### The task
Some lines of these records may hold the word "같습니다"; state how many, using only the number.

### Data under study
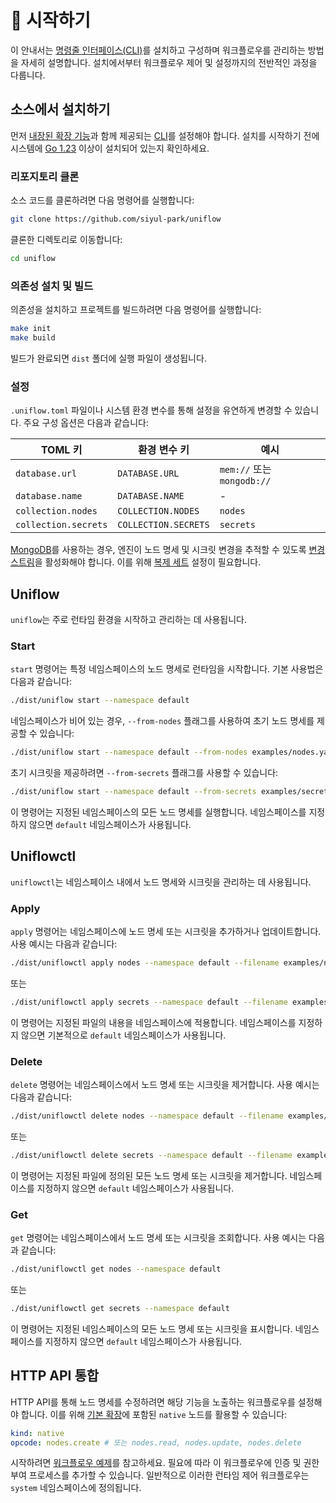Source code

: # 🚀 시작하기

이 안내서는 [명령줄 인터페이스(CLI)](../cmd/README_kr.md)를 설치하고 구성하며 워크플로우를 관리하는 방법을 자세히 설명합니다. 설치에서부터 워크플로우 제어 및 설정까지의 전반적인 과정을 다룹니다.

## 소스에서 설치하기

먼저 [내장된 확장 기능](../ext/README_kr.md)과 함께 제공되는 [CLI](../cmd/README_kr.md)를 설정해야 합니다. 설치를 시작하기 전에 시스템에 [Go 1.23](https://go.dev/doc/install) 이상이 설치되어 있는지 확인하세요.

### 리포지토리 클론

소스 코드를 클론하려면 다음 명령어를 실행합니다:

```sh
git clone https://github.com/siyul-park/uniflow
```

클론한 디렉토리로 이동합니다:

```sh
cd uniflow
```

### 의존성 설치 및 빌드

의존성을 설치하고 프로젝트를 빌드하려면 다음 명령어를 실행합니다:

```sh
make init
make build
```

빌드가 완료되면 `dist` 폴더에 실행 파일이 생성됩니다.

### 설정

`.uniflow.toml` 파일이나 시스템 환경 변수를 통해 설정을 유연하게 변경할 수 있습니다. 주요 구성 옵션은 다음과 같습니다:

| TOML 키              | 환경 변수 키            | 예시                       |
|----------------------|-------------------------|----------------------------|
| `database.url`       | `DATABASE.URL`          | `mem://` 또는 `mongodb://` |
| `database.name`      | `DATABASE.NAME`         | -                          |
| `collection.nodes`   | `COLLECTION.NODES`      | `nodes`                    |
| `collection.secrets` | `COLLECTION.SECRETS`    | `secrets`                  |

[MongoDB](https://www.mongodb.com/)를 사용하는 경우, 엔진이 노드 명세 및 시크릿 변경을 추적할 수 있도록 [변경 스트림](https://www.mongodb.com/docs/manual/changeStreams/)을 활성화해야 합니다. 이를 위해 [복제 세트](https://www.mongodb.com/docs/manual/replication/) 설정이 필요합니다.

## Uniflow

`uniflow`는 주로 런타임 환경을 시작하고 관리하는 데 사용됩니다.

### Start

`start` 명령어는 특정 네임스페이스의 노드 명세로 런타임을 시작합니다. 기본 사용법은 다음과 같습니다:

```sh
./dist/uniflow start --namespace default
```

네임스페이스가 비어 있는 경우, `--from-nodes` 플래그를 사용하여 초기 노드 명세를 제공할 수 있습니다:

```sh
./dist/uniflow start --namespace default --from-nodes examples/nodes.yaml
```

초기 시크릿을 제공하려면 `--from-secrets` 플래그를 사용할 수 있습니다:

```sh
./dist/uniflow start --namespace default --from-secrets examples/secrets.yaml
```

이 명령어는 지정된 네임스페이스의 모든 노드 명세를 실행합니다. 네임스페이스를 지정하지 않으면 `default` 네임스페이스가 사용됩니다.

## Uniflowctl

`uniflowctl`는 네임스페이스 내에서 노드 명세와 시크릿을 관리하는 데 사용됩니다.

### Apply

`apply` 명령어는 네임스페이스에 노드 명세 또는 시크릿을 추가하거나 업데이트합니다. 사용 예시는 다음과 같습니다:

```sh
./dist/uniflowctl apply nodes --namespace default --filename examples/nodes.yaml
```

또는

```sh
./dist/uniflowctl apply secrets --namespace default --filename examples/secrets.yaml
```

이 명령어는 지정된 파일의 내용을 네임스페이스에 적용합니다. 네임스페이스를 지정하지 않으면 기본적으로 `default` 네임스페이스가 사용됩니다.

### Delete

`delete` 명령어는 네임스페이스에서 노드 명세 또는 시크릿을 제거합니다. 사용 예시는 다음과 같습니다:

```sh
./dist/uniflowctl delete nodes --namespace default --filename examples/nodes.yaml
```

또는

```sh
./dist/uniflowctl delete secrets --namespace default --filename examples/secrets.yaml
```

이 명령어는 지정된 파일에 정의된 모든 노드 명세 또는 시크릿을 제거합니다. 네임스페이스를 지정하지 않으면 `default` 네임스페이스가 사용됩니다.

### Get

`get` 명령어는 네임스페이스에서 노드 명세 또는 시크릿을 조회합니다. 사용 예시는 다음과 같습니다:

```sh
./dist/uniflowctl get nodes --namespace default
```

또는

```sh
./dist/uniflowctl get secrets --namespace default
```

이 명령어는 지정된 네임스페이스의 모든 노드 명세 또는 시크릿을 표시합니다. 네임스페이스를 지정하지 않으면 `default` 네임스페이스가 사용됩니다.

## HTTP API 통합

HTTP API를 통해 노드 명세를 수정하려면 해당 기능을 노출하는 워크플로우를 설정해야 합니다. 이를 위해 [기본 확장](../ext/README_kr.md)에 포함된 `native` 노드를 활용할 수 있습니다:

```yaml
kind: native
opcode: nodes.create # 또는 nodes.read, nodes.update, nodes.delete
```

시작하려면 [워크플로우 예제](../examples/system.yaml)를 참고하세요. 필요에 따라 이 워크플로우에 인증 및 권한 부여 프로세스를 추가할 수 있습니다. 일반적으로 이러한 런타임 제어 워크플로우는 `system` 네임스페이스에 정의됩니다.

### Answer to this task
5